=== Supplied material ===

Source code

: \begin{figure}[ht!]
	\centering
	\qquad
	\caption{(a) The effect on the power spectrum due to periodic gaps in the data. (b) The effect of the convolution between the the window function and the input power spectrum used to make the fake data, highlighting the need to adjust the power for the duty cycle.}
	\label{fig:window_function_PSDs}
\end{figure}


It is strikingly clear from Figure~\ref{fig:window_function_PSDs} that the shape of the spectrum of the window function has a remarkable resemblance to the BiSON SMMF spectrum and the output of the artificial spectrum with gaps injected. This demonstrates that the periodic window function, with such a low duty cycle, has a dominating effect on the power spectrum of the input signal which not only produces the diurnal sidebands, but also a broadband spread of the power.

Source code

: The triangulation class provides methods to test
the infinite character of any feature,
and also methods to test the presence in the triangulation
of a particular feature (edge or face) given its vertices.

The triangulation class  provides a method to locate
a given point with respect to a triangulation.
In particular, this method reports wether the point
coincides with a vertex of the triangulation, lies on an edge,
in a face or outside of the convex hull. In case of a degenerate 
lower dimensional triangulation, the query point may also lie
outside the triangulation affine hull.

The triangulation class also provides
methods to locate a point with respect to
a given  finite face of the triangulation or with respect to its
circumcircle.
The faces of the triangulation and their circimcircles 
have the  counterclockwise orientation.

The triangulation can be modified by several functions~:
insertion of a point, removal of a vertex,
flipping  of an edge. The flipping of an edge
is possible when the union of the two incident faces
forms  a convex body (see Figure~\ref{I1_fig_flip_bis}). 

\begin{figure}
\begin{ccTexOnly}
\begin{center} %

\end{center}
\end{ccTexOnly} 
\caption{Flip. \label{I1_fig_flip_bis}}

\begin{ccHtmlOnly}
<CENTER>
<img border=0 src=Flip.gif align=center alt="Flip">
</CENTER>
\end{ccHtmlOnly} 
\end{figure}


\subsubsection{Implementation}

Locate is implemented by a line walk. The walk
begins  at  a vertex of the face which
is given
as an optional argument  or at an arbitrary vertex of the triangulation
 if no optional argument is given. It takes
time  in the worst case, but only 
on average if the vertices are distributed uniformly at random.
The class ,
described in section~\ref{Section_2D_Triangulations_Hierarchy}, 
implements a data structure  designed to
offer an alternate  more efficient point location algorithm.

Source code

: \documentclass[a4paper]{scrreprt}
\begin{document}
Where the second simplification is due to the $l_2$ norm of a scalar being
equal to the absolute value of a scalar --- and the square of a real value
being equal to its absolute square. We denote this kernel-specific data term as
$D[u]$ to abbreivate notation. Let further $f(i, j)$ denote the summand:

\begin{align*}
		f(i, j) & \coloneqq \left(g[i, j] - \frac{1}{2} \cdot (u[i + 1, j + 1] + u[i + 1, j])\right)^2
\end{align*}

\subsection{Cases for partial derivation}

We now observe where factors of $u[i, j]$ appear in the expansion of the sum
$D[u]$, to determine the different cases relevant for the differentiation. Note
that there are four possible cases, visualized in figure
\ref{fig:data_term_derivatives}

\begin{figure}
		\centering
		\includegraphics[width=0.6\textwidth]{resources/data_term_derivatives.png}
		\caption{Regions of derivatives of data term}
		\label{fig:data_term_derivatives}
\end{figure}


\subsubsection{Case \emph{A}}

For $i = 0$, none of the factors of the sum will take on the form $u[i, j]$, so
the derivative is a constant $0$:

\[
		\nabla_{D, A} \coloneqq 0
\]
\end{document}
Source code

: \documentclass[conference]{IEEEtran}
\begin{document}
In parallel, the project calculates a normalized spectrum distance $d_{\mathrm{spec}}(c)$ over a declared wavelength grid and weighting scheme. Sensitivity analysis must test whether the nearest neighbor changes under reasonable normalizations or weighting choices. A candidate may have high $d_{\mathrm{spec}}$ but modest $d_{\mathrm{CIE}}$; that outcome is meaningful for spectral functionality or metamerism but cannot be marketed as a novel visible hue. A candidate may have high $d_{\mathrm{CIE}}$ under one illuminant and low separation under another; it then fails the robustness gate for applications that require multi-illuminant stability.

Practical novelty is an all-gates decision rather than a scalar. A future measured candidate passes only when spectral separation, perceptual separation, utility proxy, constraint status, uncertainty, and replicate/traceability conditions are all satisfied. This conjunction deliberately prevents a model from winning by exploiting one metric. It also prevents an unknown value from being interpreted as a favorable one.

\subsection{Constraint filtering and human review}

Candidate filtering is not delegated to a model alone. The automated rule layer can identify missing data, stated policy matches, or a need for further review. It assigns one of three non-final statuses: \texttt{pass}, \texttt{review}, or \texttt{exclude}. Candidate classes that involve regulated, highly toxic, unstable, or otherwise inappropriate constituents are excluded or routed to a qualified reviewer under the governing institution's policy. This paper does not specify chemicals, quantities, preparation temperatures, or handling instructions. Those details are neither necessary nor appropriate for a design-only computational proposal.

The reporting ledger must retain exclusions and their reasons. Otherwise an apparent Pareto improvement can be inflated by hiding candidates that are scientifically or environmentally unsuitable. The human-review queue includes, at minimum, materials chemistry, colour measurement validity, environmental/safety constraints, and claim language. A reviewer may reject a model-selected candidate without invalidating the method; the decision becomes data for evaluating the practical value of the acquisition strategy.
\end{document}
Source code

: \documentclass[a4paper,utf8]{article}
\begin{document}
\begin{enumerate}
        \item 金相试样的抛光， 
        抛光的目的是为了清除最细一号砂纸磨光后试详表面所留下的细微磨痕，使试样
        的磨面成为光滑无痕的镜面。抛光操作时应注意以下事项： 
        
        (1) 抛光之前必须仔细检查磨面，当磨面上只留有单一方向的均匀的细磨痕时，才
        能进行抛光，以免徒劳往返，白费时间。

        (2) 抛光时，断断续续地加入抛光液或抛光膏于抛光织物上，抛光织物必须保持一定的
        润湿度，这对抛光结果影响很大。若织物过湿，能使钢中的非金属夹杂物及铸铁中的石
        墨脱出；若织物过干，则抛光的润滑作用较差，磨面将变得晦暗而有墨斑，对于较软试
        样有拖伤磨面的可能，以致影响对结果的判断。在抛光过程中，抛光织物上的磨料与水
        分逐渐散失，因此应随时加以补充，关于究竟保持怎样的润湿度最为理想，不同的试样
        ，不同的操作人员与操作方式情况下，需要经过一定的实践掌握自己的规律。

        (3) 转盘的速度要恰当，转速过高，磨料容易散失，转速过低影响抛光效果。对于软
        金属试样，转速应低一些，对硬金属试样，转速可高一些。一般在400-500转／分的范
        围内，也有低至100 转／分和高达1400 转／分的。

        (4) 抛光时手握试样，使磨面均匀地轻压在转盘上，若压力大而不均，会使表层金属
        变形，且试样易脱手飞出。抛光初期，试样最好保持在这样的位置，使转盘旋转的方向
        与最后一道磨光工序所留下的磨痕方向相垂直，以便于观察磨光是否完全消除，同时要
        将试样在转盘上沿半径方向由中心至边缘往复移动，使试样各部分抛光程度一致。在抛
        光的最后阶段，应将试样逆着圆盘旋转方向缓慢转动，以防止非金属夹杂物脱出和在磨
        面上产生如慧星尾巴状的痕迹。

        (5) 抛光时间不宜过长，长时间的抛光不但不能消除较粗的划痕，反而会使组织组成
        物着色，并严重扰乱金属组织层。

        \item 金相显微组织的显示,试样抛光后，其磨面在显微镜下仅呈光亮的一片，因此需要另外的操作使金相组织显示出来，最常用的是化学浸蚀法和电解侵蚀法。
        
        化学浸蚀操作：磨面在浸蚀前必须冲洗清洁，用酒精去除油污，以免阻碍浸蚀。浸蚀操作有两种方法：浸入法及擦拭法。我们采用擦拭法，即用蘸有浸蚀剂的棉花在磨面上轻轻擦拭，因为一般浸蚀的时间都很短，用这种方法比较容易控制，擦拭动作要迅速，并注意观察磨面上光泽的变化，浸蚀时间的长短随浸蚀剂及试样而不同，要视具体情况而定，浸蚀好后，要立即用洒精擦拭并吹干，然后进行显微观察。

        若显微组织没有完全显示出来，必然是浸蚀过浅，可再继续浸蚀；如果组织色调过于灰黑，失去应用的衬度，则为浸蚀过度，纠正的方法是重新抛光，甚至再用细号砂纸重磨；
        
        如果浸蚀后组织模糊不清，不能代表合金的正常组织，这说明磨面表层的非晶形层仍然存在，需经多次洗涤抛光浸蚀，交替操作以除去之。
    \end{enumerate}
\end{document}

===

Task objective:
Going through the records, say how many lines hold the string "particular". Only the number should be given.

Exercise solution:
2